CHICAGO (WLS) -- "Sharkfest" is back in the swim this summer with nearly 100 hours of shows, many of which don't make you afraid to go back in the water!

Scientists who have devoted their careers to those fascinating creatures are part of the event, and talk to ABC7's Hosea Sanders about the mystique.

Shark experts also give tips on what people should do when they do encounter these animals.

"If you see a shark, enjoy the moment. It's a magical experience to be able to see these animals but you do need to remember that they are wild animals," said scientists and shark expert Jasmin Graham-Scientist. "They are not swimming around looking for somebody to eat, they want to eat fish, crustaceans -- whatever they're trying to eat is not people."

"There are over 500 different species of sharks and throughout Sharkfest, they'll be digging into a lot different species you might not have heard of before," said fellow said scientists and shark expert Carlee Jackson.

But what is it about sharks? Should we consider them charming or scary?

"Every time I see one, I still get goosebumps, it's the excitement of this animal that can literally stun you just by showing you something you've never seen, never heard of before. Much like in my program "Camo Sharks where we found that these sharks were actually able camouflage and that, that just blew my mind," said fellow scientists and shark expert Gibbs Kuguru.

"Ok, I can't help but notice that we are all Black," Sanders said. "Jasmine, I know that's something you've been working on, trying to get more people of color, more minorities into this field of study."

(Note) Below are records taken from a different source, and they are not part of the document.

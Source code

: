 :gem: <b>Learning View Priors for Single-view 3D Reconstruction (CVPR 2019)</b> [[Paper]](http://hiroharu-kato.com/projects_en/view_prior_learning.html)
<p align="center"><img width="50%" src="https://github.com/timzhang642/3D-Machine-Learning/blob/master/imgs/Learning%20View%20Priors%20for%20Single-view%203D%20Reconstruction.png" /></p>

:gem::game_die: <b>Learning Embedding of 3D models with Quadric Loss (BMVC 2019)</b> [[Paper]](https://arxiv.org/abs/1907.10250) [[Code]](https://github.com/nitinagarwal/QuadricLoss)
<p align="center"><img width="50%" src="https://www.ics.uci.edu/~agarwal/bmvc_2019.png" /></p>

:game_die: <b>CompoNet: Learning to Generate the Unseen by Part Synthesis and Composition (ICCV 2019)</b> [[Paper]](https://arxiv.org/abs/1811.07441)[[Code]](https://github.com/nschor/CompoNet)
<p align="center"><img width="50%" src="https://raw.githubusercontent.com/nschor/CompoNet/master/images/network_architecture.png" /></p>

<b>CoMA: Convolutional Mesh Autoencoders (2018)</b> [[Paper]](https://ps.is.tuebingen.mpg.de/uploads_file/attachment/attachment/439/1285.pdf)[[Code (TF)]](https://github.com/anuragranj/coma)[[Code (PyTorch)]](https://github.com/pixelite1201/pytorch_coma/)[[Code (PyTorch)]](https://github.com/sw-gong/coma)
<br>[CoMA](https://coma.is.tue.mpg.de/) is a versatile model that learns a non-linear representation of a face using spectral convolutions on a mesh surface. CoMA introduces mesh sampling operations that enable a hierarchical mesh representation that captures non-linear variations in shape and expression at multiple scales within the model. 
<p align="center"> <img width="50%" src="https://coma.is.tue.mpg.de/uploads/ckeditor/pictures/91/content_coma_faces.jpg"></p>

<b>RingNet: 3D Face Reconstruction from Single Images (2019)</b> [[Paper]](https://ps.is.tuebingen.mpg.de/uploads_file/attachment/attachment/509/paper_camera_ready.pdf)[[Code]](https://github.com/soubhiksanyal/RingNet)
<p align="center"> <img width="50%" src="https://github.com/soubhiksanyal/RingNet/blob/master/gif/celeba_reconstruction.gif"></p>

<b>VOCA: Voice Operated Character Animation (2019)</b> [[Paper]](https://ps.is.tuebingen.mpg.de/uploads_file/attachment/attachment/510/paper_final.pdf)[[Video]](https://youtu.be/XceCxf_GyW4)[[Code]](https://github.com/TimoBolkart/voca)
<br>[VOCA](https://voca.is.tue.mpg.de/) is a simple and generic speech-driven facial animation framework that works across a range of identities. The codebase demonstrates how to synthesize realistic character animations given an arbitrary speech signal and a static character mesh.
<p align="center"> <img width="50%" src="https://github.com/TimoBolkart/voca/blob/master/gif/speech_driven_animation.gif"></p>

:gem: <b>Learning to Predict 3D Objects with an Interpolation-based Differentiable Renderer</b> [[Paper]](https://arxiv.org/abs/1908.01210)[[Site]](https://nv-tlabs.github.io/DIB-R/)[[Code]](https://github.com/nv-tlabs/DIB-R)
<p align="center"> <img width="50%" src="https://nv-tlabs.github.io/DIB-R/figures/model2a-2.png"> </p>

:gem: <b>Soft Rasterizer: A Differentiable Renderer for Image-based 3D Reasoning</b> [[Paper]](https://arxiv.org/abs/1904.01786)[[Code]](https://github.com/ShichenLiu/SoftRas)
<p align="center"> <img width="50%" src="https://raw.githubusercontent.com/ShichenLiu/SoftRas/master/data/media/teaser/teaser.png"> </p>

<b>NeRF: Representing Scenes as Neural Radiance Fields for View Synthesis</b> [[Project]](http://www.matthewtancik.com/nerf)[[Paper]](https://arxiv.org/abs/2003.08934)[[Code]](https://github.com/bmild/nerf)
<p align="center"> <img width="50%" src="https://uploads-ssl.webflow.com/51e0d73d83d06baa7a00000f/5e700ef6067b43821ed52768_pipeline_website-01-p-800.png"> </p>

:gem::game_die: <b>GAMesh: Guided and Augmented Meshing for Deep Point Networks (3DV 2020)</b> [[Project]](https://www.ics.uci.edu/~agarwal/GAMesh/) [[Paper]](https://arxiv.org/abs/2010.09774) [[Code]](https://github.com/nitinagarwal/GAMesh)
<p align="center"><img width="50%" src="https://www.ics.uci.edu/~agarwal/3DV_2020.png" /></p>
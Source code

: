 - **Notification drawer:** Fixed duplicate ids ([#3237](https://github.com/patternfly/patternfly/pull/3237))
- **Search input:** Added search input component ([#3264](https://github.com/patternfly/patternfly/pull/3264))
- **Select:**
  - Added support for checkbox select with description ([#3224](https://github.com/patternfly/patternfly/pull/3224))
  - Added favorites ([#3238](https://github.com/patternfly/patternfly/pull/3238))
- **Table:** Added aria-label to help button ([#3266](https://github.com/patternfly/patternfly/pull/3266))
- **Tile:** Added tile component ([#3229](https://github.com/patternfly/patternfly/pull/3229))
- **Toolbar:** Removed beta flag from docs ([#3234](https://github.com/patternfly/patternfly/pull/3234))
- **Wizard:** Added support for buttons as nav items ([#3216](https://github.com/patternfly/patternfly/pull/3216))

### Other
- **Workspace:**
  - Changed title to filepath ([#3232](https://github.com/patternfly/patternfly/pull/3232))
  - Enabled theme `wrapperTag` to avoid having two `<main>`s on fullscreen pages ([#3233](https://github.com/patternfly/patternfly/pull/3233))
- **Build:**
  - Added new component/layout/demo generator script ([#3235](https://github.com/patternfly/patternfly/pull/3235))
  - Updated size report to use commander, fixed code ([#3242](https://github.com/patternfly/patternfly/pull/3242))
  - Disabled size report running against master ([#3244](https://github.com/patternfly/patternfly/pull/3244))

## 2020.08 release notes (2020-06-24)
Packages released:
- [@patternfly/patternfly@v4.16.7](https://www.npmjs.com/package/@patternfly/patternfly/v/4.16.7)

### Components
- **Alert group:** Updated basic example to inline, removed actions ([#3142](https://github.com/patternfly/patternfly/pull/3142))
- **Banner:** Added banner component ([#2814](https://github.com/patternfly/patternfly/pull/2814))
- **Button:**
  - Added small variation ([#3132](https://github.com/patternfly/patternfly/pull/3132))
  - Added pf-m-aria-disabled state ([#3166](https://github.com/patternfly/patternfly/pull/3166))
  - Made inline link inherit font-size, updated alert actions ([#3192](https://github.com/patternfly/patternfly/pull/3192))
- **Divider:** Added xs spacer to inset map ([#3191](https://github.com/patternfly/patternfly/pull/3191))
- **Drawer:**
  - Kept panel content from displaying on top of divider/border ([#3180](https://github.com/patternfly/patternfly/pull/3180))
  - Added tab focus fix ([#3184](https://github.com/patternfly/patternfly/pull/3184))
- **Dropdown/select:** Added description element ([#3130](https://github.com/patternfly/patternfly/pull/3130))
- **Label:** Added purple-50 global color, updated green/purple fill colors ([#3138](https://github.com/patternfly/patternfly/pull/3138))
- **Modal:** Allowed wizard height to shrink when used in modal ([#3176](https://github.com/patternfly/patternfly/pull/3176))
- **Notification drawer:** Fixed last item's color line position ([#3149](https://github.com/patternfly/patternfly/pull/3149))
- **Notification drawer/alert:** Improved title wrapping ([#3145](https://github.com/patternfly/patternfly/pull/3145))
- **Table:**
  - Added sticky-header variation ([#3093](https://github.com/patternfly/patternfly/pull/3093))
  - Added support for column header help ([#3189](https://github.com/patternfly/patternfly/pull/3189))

"I think that's beautiful that we get to see all of this and that people can watch shows and see themselves represented in science and therefore science seems a lot more approachable, something that they could do," Graham said.

"We live right here on Lake Michigan, should we be concerned here in Chicago about Shark invasion," Sanders joked.

"Not yet," Jackson said.

"They're coming for you," Kuguru added.

"Sharkfest" continues on Nat Geo networks and Disney platforms until early August.